Feed / timeline: fan-out on write vs fan-out on read¶
| Dimension | Fan-out on write (push) | Fan-out on read (pull) | Hybrid (production norm) |
|---|---|---|---|
| Write cost | O(followers) per post | O(1) for post | Bounded push + celebrity outbox |
| Read cost | O(1) to read inbox | O(following) merge | Sublinear with caching + pre-merge |
| Staleness | Inbox may lag seconds (async) | Always merges latest | Tuned per product |
| Failure modes | Backlog on fan-out workers | Hot follow lists stress read | Isolate celebs from push storms |
Why it matters: Same trade-off as news feed systems: push optimizes read latency; pull optimizes write amplification for mega-followed accounts.

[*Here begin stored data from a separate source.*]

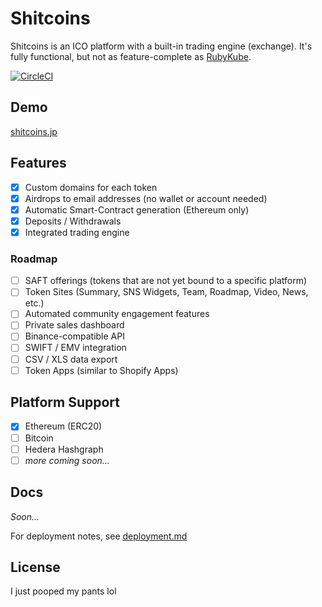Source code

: # Shitcoins

Shitcoins is an ICO platform with a built-in trading engine (exchange). It's fully functional, but not as feature-complete as [RubyKube](https://github.com/rubykube).

[![CircleCI](https://circleci.com/gh/buhrmi/shitcoins/tree/develop.svg?style=svg&circle-token=15176affab554db9ab15e2c374994e82c7cc40a4)](https://circleci.com/gh/buhrmi/shitcoins/tree/develop)

## Demo

[shitcoins.jp](https://shitcoins.jp)

## Features

* [x] Custom domains for each token
* [x] Airdrops to email addresses (no wallet or account needed)
* [x] Automatic Smart-Contract generation (Ethereum only)
* [x] Deposits / Withdrawals
* [x] Integrated trading engine

### Roadmap

* [ ] SAFT offerings (tokens that are not yet bound to a specific platform)
* [ ] Token Sites (Summary, SNS Widgets, Team, Roadmap, Video, News, etc.)
* [ ] Automated community engagement features
* [ ] Private sales dashboard
* [ ] Binance-compatible API
* [ ] SWIFT / EMV integration
* [ ] CSV / XLS data export
* [ ] Token Apps (similar to Shopify Apps)

## Platform Support

* [x] Ethereum (ERC20)
* [ ] Bitcoin
* [ ] Hedera Hashgraph
* [ ] _more coming soon..._

## Docs

_Soon..._

For deployment notes, see [deployment.md](https://github.com/djshitcoin/exchange/blob/develop/deployment.md)

## License

I just pooped my pants lol
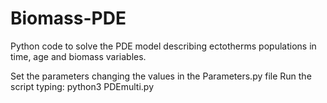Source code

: # Biomass-PDE
Python code to solve the PDE model describing ectotherms populations in time, age and biomass variables.

Set the parameters changing the values in the Parameters.py file
Run the script typing:
    python3 PDEmulti.py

CDN: CloudFront vs Fastly vs Akamai vs multi-CDN¶
| Dimension | Amazon CloudFront | Fastly | Akamai | Multi-CDN |
|---|---|---|---|---|
| Origin integration | Native with S3/API Gateway; AWS ecosystem | Programmable edge (VCL); instant purge semantics | Massive edge footprint; enterprise features | Resilience + price arbitrage + regional performance |
| Purging / invalidation | Eventually consistent; paths well understood | Fine-grained surrogate keys | Mature; may vary by product | Orchestration complexity (DNS steering, health checks) |
| Lock-in vs portability | Higher if deep AWS | Configuration portability moderate | Contract and feature driven | Lowest single-vendor risk; highest ops burden |
| Interview signal | “Default with S3” | “When you need programmable edge logic” | “Global scale and compliance-heavy enterprises” | “When downtime or regional issues are unacceptable” |
Our choice (example you can defend in an interview)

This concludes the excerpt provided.